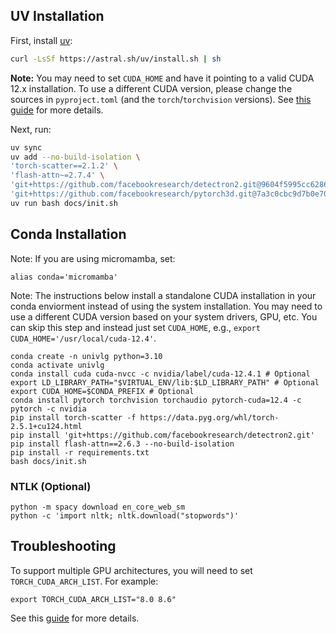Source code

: ## UV Installation
First, install [uv](https://docs.astral.sh/uv/getting-started/installation/):

```bash
curl -LsSf https://astral.sh/uv/install.sh | sh
```

**Note:** You may need to set `CUDA_HOME` and have it pointing to a valid CUDA 12.x installation. To use a different CUDA version, please change the sources in `pyproject.toml` (and the `torch`/`torchvision` versions). See [this guide](https://docs.astral.sh/uv/guides/integration/pytorch/) for more details.

Next, run:
```bash
uv sync
uv add --no-build-isolation \
'torch-scatter==2.1.2' \
'flash-attn~=2.7.4' \
'git+https://github.com/facebookresearch/detectron2.git@9604f5995cc628619f0e4fd913453b4d7d61db3f' \
'git+https://github.com/facebookresearch/pytorch3d.git@7a3c0cbc9d7b0e70ef39b7f3c35e9ce2b7376f32'
uv run bash docs/init.sh
```


## Conda Installation
Note: If you are using micromamba, set:
```
alias conda='micromamba'
```

Note: The instructions below install a standalone CUDA installation in your conda enviorment instead of using the system installation. You may need to use a different CUDA version based on your system drivers, GPU, etc. You can skip this step and instead just set `CUDA_HOME`, e.g., `export CUDA_HOME='/usr/local/cuda-12.4'`.

```
conda create -n univlg python=3.10
conda activate univlg
conda install cuda cuda-nvcc -c nvidia/label/cuda-12.4.1 # Optional
export LD_LIBRARY_PATH="$VIRTUAL_ENV/lib:$LD_LIBRARY_PATH" # Optional
export CUDA_HOME=$CONDA_PREFIX # Optional
conda install pytorch torchvision torchaudio pytorch-cuda=12.4 -c pytorch -c nvidia
pip install torch-scatter -f https://data.pyg.org/whl/torch-2.5.1+cu124.html
pip install 'git+https://github.com/facebookresearch/detectron2.git'
pip install flash-attn==2.6.3 --no-build-isolation
pip install -r requirements.txt
bash docs/init.sh
```

### NTLK (Optional)
```
python -m spacy download en_core_web_sm
python -c 'import nltk; nltk.download("stopwords")'
```

## Troubleshooting

To support multiple GPU architectures, you will need to set `TORCH_CUDA_ARCH_LIST`. For example:
```
export TORCH_CUDA_ARCH_LIST="8.0 8.6"
```

See this [guide](https://arnon.dk/matching-sm-architectures-arch-and-gencode-for-various-nvidia-cards/) for more details. 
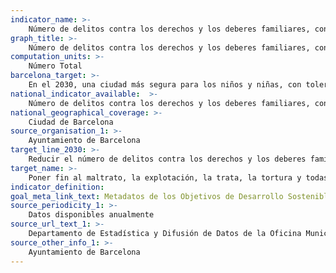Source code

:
 ```yaml
---
indicator_name: >-
    Número de delitos contra los derechos y los deberes familiares, conocidos por los cuerpos policiales
graph_title: >-
    Número de delitos contra los derechos y los deberes familiares, conocidos por los cuerpos policiales
computation_units: >-
    Número Total
barcelona_target: >-
    En el 2030, una ciudad más segura para los niños y niñas, con tolerancia cero hacia el maltrato infantil
national_indicator_available:  >-
    Número de delitos contra los derechos y los deberes familiares, conocidos por los cuerpos policiales
national_geographical_coverage: >-
    Ciudad de Barcelona
source_organisation_1: >-
    Ayuntamiento de Barcelona
target_line_2030: >-
    Reducir el número de delitos contra los derechos y los deberes familiares en un 50%. Valor hito 2030: 87 o menos
target_name: >-
    Poner fin al maltrato, la explotación, la trata, la tortura y todas las formas de violencia contra los niños y las niñas
indicator_definition:
goal_meta_link_text: Metadatos de los Objetivos de Desarrollo Sostenible de las Naciones Unidas (pdf 894kB)
source_periodicity_1: >-
    Datos disponibles anualmente
source_url_text_1: >-
    Departamento de Estadística y Difusión de Datos de la Oficina Municipal de Datos
source_other_info_1: >-
    Ayuntamiento de Barcelona
---
```

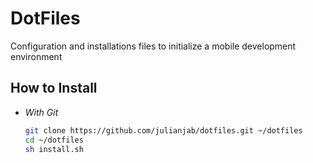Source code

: # DotFiles
Configuration and installations files to initialize a mobile development environment


## How to Install

- *With Git*
    ```sh
    git clone https://github.com/julianjab/dotfiles.git ~/dotfiles
    cd ~/dotfiles
    sh install.sh
    ```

TASK REQUIREMENTS: Report the count of lines in the listing above that include "this", and nothing more.

RESULT OF THE EXERCISE: 3